> Problem details
Look through the data and write out every line with the word "HealthResponse" in it.

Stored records
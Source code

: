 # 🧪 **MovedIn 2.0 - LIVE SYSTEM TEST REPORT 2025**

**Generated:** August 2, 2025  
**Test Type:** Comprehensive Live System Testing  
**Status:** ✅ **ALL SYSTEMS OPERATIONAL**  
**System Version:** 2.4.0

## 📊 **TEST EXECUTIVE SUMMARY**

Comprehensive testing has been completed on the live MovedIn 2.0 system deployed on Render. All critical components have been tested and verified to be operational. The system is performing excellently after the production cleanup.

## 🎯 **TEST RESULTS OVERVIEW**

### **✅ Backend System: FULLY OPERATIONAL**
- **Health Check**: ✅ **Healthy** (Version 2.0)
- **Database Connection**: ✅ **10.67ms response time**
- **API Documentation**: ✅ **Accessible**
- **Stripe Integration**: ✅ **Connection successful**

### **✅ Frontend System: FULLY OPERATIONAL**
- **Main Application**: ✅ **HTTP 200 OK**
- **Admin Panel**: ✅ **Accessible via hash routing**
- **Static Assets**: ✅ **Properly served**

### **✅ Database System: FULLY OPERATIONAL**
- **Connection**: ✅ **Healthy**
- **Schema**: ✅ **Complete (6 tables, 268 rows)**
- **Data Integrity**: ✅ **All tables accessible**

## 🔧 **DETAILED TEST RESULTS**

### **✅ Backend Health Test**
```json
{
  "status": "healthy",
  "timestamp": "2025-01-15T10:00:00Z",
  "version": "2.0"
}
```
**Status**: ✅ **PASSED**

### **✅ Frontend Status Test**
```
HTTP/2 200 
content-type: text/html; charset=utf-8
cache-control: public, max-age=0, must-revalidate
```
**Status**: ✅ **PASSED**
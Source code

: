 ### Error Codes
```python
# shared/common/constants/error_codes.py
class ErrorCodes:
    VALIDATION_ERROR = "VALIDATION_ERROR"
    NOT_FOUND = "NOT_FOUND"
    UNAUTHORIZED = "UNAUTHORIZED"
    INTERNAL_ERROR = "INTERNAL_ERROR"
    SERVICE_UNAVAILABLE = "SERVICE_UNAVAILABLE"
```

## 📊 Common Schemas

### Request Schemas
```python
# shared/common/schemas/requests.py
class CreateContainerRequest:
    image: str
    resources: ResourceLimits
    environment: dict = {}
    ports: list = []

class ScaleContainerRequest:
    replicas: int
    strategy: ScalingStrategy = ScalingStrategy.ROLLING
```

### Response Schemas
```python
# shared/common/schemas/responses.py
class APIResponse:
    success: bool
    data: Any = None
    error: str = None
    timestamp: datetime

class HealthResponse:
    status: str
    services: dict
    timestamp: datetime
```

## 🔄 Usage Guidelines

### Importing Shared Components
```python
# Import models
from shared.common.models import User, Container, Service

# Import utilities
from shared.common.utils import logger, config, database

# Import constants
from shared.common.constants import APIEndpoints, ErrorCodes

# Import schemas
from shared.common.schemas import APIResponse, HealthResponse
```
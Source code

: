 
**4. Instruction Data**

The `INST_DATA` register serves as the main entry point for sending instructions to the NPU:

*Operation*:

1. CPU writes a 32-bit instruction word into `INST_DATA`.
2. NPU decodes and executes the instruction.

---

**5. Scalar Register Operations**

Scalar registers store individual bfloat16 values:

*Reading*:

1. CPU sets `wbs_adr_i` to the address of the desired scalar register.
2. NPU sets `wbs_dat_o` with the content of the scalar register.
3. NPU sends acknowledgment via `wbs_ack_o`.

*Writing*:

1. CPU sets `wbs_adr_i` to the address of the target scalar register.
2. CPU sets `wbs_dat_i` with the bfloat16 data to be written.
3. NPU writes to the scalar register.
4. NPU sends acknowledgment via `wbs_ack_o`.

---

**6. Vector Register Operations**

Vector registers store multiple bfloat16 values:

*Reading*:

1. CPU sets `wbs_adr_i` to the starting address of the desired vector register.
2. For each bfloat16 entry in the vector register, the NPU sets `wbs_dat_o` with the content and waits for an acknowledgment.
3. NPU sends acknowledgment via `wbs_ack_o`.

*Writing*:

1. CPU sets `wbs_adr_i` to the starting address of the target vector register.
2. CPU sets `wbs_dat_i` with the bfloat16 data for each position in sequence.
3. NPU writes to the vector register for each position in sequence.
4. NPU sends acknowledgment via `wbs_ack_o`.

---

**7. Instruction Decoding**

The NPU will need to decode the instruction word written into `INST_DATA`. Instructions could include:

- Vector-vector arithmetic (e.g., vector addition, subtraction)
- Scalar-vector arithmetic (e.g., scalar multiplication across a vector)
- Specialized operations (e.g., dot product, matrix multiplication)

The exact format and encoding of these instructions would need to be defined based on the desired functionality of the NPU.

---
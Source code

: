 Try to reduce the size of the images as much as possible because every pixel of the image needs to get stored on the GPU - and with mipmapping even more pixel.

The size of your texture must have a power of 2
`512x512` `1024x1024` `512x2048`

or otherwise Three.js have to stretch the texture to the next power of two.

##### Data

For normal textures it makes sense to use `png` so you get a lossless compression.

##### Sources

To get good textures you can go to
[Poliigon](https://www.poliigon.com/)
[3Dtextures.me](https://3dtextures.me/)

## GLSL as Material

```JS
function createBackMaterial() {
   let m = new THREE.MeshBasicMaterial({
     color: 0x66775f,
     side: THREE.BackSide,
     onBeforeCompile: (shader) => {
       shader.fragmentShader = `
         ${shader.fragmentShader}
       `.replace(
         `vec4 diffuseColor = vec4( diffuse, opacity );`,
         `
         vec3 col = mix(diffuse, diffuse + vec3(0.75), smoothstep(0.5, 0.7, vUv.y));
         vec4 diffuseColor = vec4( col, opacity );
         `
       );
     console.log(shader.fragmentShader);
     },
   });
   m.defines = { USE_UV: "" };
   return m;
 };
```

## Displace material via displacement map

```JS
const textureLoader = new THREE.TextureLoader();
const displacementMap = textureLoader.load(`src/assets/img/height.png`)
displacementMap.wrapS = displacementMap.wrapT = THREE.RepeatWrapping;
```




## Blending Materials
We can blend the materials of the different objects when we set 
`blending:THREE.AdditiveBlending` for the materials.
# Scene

> Solution to the exercise
class HealthResponse:
from shared.common.schemas import APIResponse, HealthResponse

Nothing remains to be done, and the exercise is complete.